# 100% Hand Tools or Mix it Up ?



## TDog (Apr 17, 2012)

I am considering selling all my power tools except for my skill saw and table saw and going almost completely with high quality hand tools to force myself to learn and improve on hand tool work to develop a business of hand made heirloom quality furniture…after much trial and error, learning, learning, and more learning and more trial and error. With our economy, dumping my power tools seems tough to do for the cost end of the hourly work.

So what do you guys and gals here on lumberjocks feel about the hand tool work and satisfaction furniture and project making gives for pieces to be passed down family to family versus the time saving efficiency of more power tool use to save on hourly labor time and provide a more competitive price in our current economy?

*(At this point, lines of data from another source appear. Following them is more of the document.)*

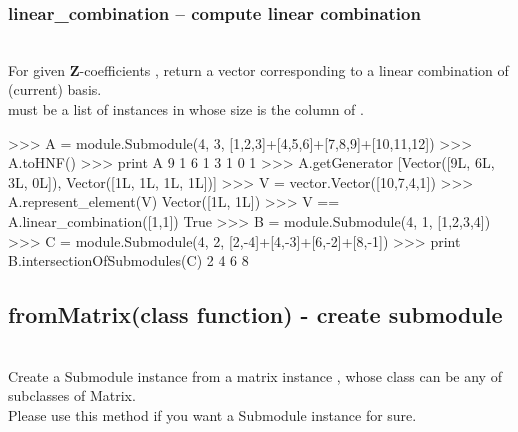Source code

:  \subsubsection{linear\_combination -- compute linear combination}
   \\
   \spacing
   \quad For given $\mathbf{Z}$-coefficients , 
         return a vector corresponding to a linear combination of (current) basis.\\
   \spacing
   \quad {} must be a list of instances in  whose size is the column of .
\begin{ex}
>>> A = module.Submodule(4, 3, [1,2,3]+[4,5,6]+[7,8,9]+[10,11,12])
>>> A.toHNF()
>>> print A
9 1
6 1
3 1
0 1
>>> A.getGenerator
[Vector([9L, 6L, 3L, 0L]), Vector([1L, 1L, 1L, 1L])]
>>> V = vector.Vector([10,7,4,1])
>>> A.represent_element(V)
Vector([1L, 1L])
>>> V == A.linear_combination([1,1])
True
>>> B = module.Submodule(4, 1, [1,2,3,4])
>>> C = module.Submodule(4, 2, [2,-4]+[4,-3]+[6,-2]+[8,-1])
>>> print B.intersectionOfSubmodules(C)
2
4
6
8
\end{ex}%
\C
  \subsection{fromMatrix(class function) - create submodule}
  \\
   \spacing
   \quad Create a Submodule instance from a matrix instance , whose class can be any of subclasses of Matrix.\\
   \spacing
   \quad Please use this method if you want a Submodule instance for sure.\\
   \spacing
\C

What do you here at lumberjocks feel about hand tool traditional joinery furniture making and power tool use?

Debating on going the mostly hand tool route and selling the "ranch" of power tools….


----------



## Marc5 (Apr 1, 2009)

This very personal and I am sure you will get a ton of responses going both ways. My father was a carpenter / furniture maker that worked in a mill as a pattern maker. He taught me most of what I know about this field and he was a staunch power tool user. He had knowledge and all of the necessary hand tools to build without power but choose not. When he taught me how to use a hand plane and handsaw he said the only reason you need to know this is just in case your project exceeds your tool capacity.

I am currently working on a jewelry box for my wife that is completely done with hand tools and I will be starting a dining room table that will be built with the aid of power. So for me it is a blend of both. Using hand tools has improved my skills as a wood worker even in the use of power tools. I guess it is knowing the processes and mastering the tools either powered or not.


----------



## crank49 (Apr 7, 2010)

I think it's great to work with hand tools.

My favorite saw is a "Pony" pull saw by Jorgensen.
BUT, if I'm in a hurry, I don't have any problem using a power tool.
Everything has its place.

You can get a superior smooth surface with a hand plane much faster than with sandpaper, for instance.

I do things with a chisel I don't know how I would ever do with a power tool.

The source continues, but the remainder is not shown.